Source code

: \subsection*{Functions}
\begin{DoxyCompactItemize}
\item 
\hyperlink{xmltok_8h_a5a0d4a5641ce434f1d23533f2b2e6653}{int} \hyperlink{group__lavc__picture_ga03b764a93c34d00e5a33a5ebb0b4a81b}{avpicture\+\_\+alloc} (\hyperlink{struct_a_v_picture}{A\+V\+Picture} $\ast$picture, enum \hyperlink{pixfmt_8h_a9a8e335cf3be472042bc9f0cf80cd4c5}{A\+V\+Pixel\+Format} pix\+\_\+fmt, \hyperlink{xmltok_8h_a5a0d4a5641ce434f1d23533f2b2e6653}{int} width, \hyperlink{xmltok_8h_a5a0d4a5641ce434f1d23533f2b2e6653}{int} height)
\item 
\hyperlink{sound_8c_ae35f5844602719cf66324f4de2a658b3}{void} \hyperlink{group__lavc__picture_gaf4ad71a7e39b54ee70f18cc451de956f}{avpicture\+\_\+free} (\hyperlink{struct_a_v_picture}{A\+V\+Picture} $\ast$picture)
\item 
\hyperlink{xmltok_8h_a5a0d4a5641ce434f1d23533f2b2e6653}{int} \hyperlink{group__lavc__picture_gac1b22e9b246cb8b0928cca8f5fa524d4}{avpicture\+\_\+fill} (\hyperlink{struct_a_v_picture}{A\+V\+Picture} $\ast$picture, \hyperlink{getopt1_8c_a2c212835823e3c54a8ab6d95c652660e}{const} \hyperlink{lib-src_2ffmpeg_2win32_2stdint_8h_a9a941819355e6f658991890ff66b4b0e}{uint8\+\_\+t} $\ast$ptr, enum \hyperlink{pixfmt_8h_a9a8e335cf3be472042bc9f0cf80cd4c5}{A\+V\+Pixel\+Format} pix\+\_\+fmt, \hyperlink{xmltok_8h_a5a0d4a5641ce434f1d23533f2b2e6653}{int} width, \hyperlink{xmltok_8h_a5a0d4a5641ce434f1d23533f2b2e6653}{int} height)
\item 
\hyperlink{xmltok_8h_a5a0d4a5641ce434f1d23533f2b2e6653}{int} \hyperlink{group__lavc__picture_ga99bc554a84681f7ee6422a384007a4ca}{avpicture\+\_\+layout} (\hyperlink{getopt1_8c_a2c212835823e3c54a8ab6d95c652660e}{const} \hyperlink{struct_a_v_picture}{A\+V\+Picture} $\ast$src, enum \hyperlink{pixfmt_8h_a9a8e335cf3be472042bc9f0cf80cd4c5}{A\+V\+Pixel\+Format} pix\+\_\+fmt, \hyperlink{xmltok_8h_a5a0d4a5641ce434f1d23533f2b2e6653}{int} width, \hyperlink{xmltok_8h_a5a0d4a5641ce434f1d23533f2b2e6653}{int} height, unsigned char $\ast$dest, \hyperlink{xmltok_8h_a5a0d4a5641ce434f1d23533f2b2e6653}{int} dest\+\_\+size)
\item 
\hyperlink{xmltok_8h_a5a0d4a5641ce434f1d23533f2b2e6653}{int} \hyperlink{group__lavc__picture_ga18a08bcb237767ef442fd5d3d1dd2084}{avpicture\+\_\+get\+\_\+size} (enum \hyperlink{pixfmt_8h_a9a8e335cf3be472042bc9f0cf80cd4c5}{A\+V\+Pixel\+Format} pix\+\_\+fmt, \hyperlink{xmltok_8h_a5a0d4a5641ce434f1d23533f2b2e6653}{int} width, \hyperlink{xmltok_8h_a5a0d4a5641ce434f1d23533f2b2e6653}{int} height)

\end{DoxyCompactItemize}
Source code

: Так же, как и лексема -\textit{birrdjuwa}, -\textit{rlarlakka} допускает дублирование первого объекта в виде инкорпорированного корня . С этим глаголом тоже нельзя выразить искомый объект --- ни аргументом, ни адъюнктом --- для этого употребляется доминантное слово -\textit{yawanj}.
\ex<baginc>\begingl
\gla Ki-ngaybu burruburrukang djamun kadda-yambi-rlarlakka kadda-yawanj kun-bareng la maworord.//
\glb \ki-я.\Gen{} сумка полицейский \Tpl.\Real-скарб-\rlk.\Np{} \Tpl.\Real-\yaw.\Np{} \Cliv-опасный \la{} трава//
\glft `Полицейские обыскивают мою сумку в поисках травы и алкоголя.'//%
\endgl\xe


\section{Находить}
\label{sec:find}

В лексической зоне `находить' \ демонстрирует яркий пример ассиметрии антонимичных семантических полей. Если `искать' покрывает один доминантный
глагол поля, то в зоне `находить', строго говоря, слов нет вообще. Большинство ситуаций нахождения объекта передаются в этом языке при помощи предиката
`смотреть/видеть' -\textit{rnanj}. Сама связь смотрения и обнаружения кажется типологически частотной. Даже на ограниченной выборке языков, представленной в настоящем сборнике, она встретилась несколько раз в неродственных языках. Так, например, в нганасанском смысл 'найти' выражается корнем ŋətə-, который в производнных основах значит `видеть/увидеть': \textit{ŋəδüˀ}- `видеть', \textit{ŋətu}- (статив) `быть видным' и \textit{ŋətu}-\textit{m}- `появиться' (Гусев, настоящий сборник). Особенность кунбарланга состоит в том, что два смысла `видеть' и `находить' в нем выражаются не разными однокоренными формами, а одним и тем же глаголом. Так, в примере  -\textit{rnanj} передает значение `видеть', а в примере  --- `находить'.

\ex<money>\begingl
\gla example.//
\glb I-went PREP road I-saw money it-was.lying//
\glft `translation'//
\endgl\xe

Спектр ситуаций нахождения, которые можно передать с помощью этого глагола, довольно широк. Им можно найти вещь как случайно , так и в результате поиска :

# Your task
Copy, from the material above, each line in which the string "glft" occurs.

# Output for this task
\glft `Полицейские обыскивают мою сумку в поисках травы и алкоголя.'//%
\glft `translation'//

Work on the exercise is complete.